It seems that those benchmarks have been done properly and that in those two benchmarks Windows NT performs significantly better than Linux. It would be useful to think about reasons for this.

First of all, as far as I know almost every major company has a habit of cheating in benchmark tests. For example video card drivers detect that a test is being run and enable code that skips most of the drawing primitives. This is easy to do in code that is not open source since it would take a major effort to reverse engineer the device drivers. It might be possible that NT has a feature that detects different kinds of tests and optimizes its performance accordingly (if you are for example testing throughput you would trade throughput for latency times). While this is not cheating in usual sense I think that this would be quite useless in normal mixed load situations.
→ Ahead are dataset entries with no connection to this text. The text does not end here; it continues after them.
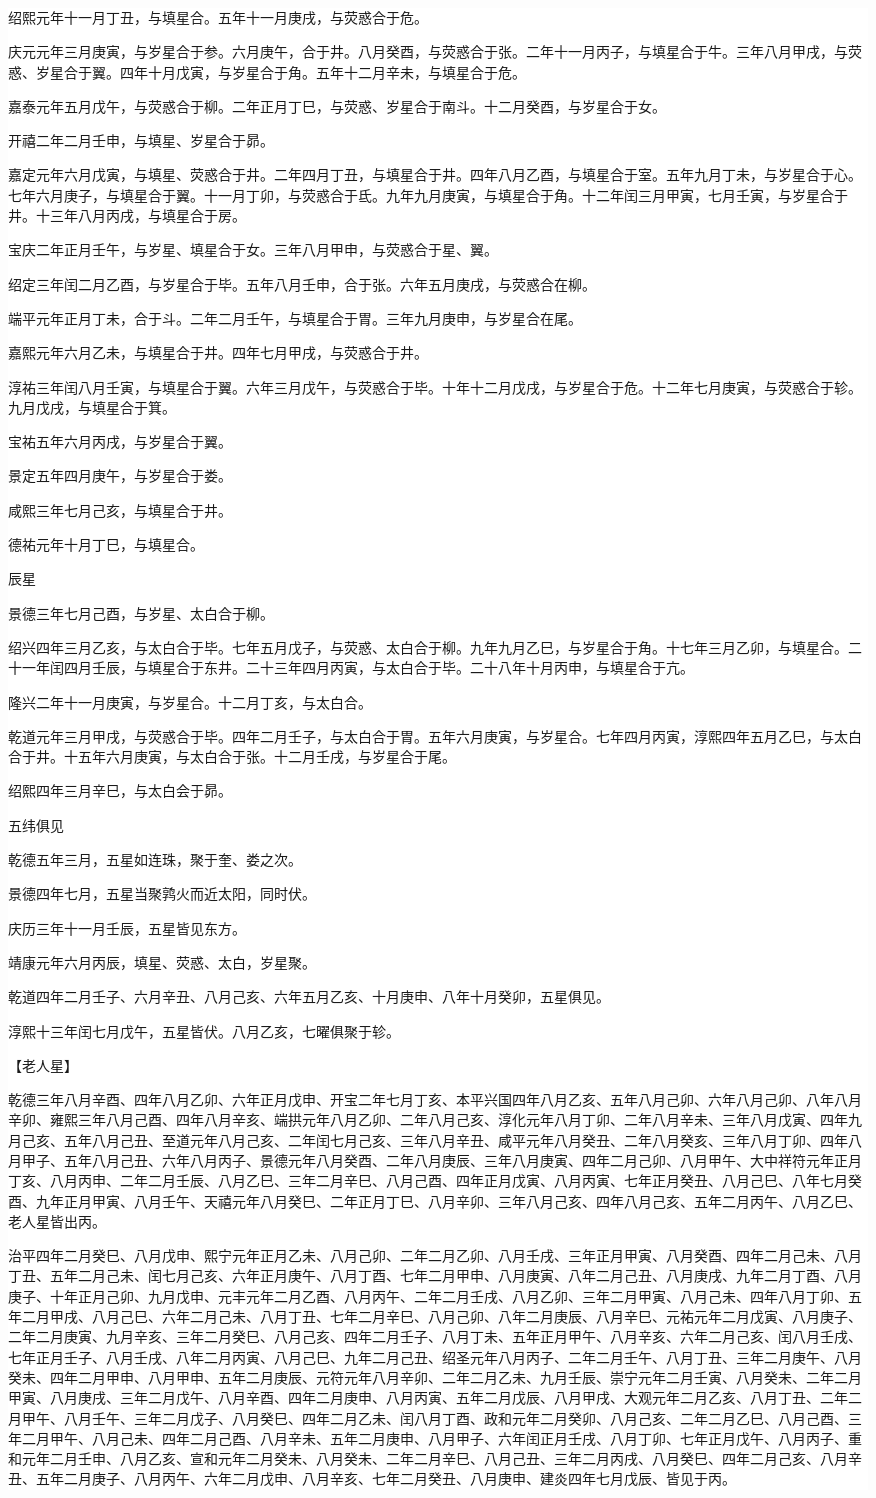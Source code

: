 绍熙元年十一月丁丑，与填星合。五年十一月庚戌，与荧惑合于危。

庆元元年三月庚寅，与岁星合于参。六月庚午，合于井。八月癸酉，与荧惑合于张。二年十一月丙子，与填星合于牛。三年八月甲戌，与荧惑、岁星合于翼。四年十月戊寅，与岁星合于角。五年十二月辛未，与填星合于危。

嘉泰元年五月戊午，与荧惑合于柳。二年正月丁巳，与荧惑、岁星合于南斗。十二月癸酉，与岁星合于女。

开禧二年二月壬申，与填星、岁星合于昴。

嘉定元年六月戊寅，与填星、荧惑合于井。二年四月丁丑，与填星合于井。四年八月乙酉，与填星合于室。五年九月丁未，与岁星合于心。七年六月庚子，与填星合于翼。十一月丁卯，与荧惑合于氐。九年九月庚寅，与填星合于角。十二年闰三月甲寅，七月壬寅，与岁星合于井。十三年八月丙戌，与填星合于房。

宝庆二年正月壬午，与岁星、填星合于女。三年八月甲申，与荧惑合于星、翼。

绍定三年闰二月乙酉，与岁星合于毕。五年八月壬申，合于张。六年五月庚戌，与荧惑合在柳。

端平元年正月丁未，合于斗。二年二月壬午，与填星合于胃。三年九月庚申，与岁星合在尾。

嘉熙元年六月乙未，与填星合于井。四年七月甲戌，与荧惑合于井。

淳祐三年闰八月壬寅，与填星合于翼。六年三月戊午，与荧惑合于毕。十年十二月戊戌，与岁星合于危。十二年七月庚寅，与荧惑合于轸。九月戊戌，与填星合于箕。

宝祐五年六月丙戌，与岁星合于翼。

景定五年四月庚午，与岁星合于娄。

咸熙三年七月己亥，与填星合于井。

德祐元年十月丁巳，与填星合。

辰星

景德三年七月己酉，与岁星、太白合于柳。

绍兴四年三月乙亥，与太白合于毕。七年五月戊子，与荧惑、太白合于柳。九年九月乙巳，与岁星合于角。十七年三月乙卯，与填星合。二十一年闰四月壬辰，与填星合于东井。二十三年四月丙寅，与太白合于毕。二十八年十月丙申，与填星合于亢。

隆兴二年十一月庚寅，与岁星合。十二月丁亥，与太白合。

乾道元年三月甲戌，与荧惑合于毕。四年二月壬子，与太白合于胃。五年六月庚寅，与岁星合。七年四月丙寅，淳熙四年五月乙巳，与太白合于井。十五年六月庚寅，与太白合于张。十二月壬戌，与岁星合于尾。

绍熙四年三月辛巳，与太白会于昴。

五纬俱见

乾德五年三月，五星如连珠，聚于奎、娄之次。

景德四年七月，五星当聚鹑火而近太阳，同时伏。

庆历三年十一月壬辰，五星皆见东方。

靖康元年六月丙辰，填星、荧惑、太白，岁星聚。

乾道四年二月壬子、六月辛丑、八月己亥、六年五月乙亥、十月庚申、八年十月癸卯，五星俱见。

淳熙十三年闰七月戊午，五星皆伏。八月乙亥，七曜俱聚于轸。

【老人星】

乾德三年八月辛酉、四年八月乙卯、六年正月戊申、开宝二年七月丁亥、本平兴国四年八月乙亥、五年八月己卯、六年八月己卯、八年八月辛卯、雍熙三年八月己酉、四年八月辛亥、端拱元年八月乙卯、二年八月己亥、淳化元年八月丁卯、二年八月辛未、三年八月戊寅、四年九月己亥、五年八月己丑、至道元年八月己亥、二年闰七月己亥、三年八月辛丑、咸平元年八月癸丑、二年八月癸亥、三年八月丁卯、四年八月甲子、五年八月己丑、六年八月丙子、景德元年八月癸酉、二年八月庚辰、三年八月庚寅、四年二月己卯、八月甲午、大中祥符元年正月丁亥、八月丙申、二年二月壬辰、八月乙巳、三年二月辛巳、八月己酉、四年正月戊寅、八月丙寅、七年正月癸丑、八月己巳、八年七月癸酉、九年正月甲寅、八月壬午、天禧元年八月癸巳、二年正月丁巳、八月辛卯、三年八月己亥、四年八月己亥、五年二月丙午、八月乙巳、老人星皆出丙。

治平四年二月癸巳、八月戊申、熙宁元年正月乙未、八月己卯、二年二月乙卯、八月壬戌、三年正月甲寅、八月癸酉、四年二月己未、八月丁丑、五年二月己未、闰七月己亥、六年正月庚午、八月丁酉、七年二月甲申、八月庚寅、八年二月己丑、八月庚戌、九年二月丁酉、八月庚子、十年正月己卯、九月戊申、元丰元年二月乙酉、八月丙午、二年二月壬戌、八月乙卯、三年二月甲寅、八月己未、四年八月丁卯、五年二月甲戌、八月己巳、六年二月己未、八月丁丑、七年二月辛巳、八月己卯、八年二月庚辰、八月辛巳、元祐元年二月戊寅、八月庚子、二年二月庚寅、九月辛亥、三年二月癸巳、八月己亥、四年二月壬子、八月丁未、五年正月甲午、八月辛亥、六年二月己亥、闰八月壬戌、七年正月壬子、八月壬戌、八年二月丙寅、八月己巳、九年二月己丑、绍圣元年八月丙子、二年二月壬午、八月丁丑、三年二月庚午、八月癸未、四年二月甲申、八月甲申、五年二月庚辰、元符元年八月辛卯、二年二月乙未、九月壬辰、崇宁元年二月壬寅、八月癸未、二年二月甲寅、八月庚戌、三年二月戊午、八月辛酉、四年二月庚申、八月丙寅、五年二月戊辰、八月甲戌、大观元年二月乙亥、八月丁丑、二年二月甲午、八月壬午、三年二月戊子、八月癸巳、四年二月乙未、闰八月丁酉、政和元年二月癸卯、八月己亥、二年二月乙巳、八月己酉、三年二月甲午、八月己未、四年二月己酉、八月辛未、五年二月庚申、八月甲子、六年闰正月壬戌、八月丁卯、七年正月戊午、八月丙子、重和元年二月壬申、八月乙亥、宣和元年二月癸未、八月癸未、二年二月辛巳、八月己丑、三年二月丙戌、八月癸巳、四年二月己亥、八月辛丑、五年二月庚子、八月丙午、六年二月戊申、八月辛亥、七年二月癸丑、八月庚申、建炎四年七月戊辰、皆见于丙。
The second thing is that Microsoft is quite a large company. If it wants to outperform Linux then all it needs to do is install Linux, tune it to its limits and then analyze its performance and find out weak points. Then it makes the same thing with NT. After that it just puts hundred well paint workers to make NT faster than Linux. This is made easier by the fact that if Linux works faster than NT they can just look at sources and figure out what Linux is doing better than NT. Also, it is possible that Microsoft would look at the weak points in Linux and would publish only those benchmarks where Linux performs significantly worser than NT. Anybody who does those same benchmarks would get similar results and the original benchmarks would be considered objective.

Third thing is that those benchmarks might only test peak performance - performance under high load. It is also possible that the structure of the load is untypical. This is true with most benchmarks; they rarely test systems under realistic conditions. Since I have not looked at those benchmark programs I do not know if this is the case. Anyway, peak performance is important if you want to identify bottlenecks and see what are the limits of programs. Peak performance does not tell how programs work under normal every day use.

Last thing is that I think those benchmarks are already outdated. What I would be more interested would be performance of cutting edge Linux system against similar NT system.

As a conclusion I again state that I think those benchmarks look valid. It seems that Linux kernel (and possibly also Apache) still has bottlenecks in its performance. I'm not sure if those have been fixed since this benchmark. However, I think that this benchmark should be thought of as a challenge to improve the performance of Linux. I actually think that Linux did quite well; performance differences are not THAT large when you take into account my comments above.